How Fuzzy are Your Fuzzers?

As long as a fuzzer is uncovering a steady stream of bugs, we can have confidence it’s serving its purpose. But a silent fuzzer is harder to interpret: is our program finally free of bugs, or is the fuzzer simply unable to reach the code in which they are hidden?

Code coverage reports can help here: we can manually check which functions and blocks of code the fuzzer has executed. We can see what coverage is missing that we want or expected to be covered, and then figure out ways to help the fuzzer explore that code. We implement those changes, run the fuzzer again, check the coverage reports again, and can verify our changes had the desired effect.

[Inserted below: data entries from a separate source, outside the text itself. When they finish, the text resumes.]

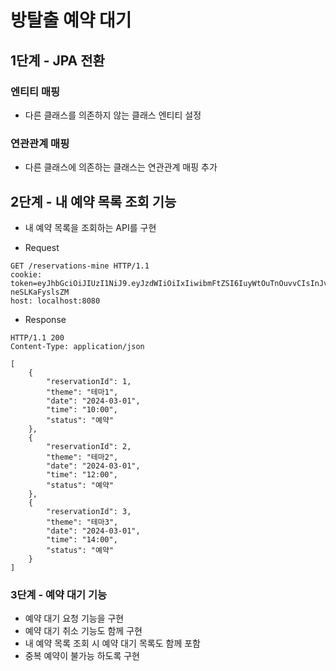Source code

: # 방탈출 예약 대기

## 1단계 - JPA 전환

### 엔티티 매핑 
- 다른 클래스를 의존하지 않는 클래스 엔티티 설정
  
### 연관관계 매핑
- 다른 클래스에 의존하는 클래스는 연관관계 매핑 추가

## 2단계 - 내 예약 목록 조회 기능
- 내 예약 목록을 조회하는 API를 구현
  
- Request
```
GET /reservations-mine HTTP/1.1
cookie: token=eyJhbGciOiJIUzI1NiJ9.eyJzdWIiOiIxIiwibmFtZSI6IuyWtOuTnOuvvCIsInJvbGUiOiJBRE1JTiJ9.vcK93ONRQYPFCxT5KleSM6b7cl1FE-neSLKaFyslsZM
host: localhost:8080
```
- Response
```
HTTP/1.1 200 
Content-Type: application/json

[
    {
        "reservationId": 1,
        "theme": "테마1",
        "date": "2024-03-01",
        "time": "10:00",
        "status": "예약"
    },
    {
        "reservationId": 2,
        "theme": "테마2",
        "date": "2024-03-01",
        "time": "12:00",
        "status": "예약"
    },
    {
        "reservationId": 3,
        "theme": "테마3",
        "date": "2024-03-01",
        "time": "14:00",
        "status": "예약"
    }
]
```

### 3단계 - 예약 대기 기능
- 예약 대기 요청 기능을 구현
- 예약 대기 취소 기능도 함께 구현
- 내 예약 목록 조회 시 예약 대기 목록도 함께 포함
- 중복 예약이 불가능 하도록 구현
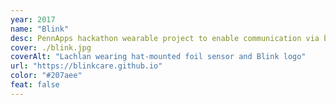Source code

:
 ```yaml
---
year: 2017
name: "Blink"
desc: PennApps hackathon wearable project to enable communication via blinking Morse code.
cover: ./blink.jpg
coverAlt: "Lachlan wearing hat-mounted foil sensor and Blink logo"
url: "https://blinkcare.github.io"
color: "#207aee"
feat: false
---
```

But how can we be sure that the fuzzer will continue exercising these code paths — especially in evolving code bases with many developers collaborating together? Imagine this scenario: we have a generator that creates test cases that are guaranteed to be syntactically correct, but aren’t guaranteed to type check even if they do in practice 99% of the time. Therefore, our try-and-compile-the-input fuzz target intentionally ignores type errors so it can skip to the next probably-well-typed input, hoping that compiling that next input will trigger an internal compiler assertion or find some other bug. However, some change in one of the generator’s dependencies perturbed the generator so that now it only generates ill-typed programs. After this change, the fuzzer will never exercise our compiler’s mid-end optimizations and backend code generation because it always bounces off the type checker. This is a huge reduction in code exercised by the fuzzer and nothing alerted us to this regression!¹

Manually checking coverage reports every week, month, or whenever you happen to remember is tedious. Even worse, if we accidentally introduce a coverage regression, we won’t catch that until the next manual review. What if we unknowingly cut a release during one of these periods? We could ship bugs that we would otherwise have caught — not good!

This isn’t a hypothetical scenario. We’ve been bitten by it in the Wasmtime project, as detailed in the following quote from one of our security advisories:

This bug was discovered when we discovered that Wasmtime’s fuzz target for exercising GC and stack maps, table_ops, was mistakenly not performing any actual work, and hadn’t been for some time now. This meant that while the fuzzer was reporting success it wasn’t actually doing anything substantive. After the fuzz target was fixed to exercise what it was meant to, it quickly found this issue.

Catching bugs early, before you release them, is much preferable to the alternative! Exposing users to bugs isn’t good and writing security advisories and patches isn’t fun.

A more robust solution than periodic coverage reviews is to manually instrument your code with counters or other metrics and then write tests that run your fuzz target N times and assert that your metrics match your expectations within some margin of error. This technique is really low effort and high reward for fuzz targets that are specifically designed to exercise one corner of your system. Even just a single counter or boolean flag can provide lots of value!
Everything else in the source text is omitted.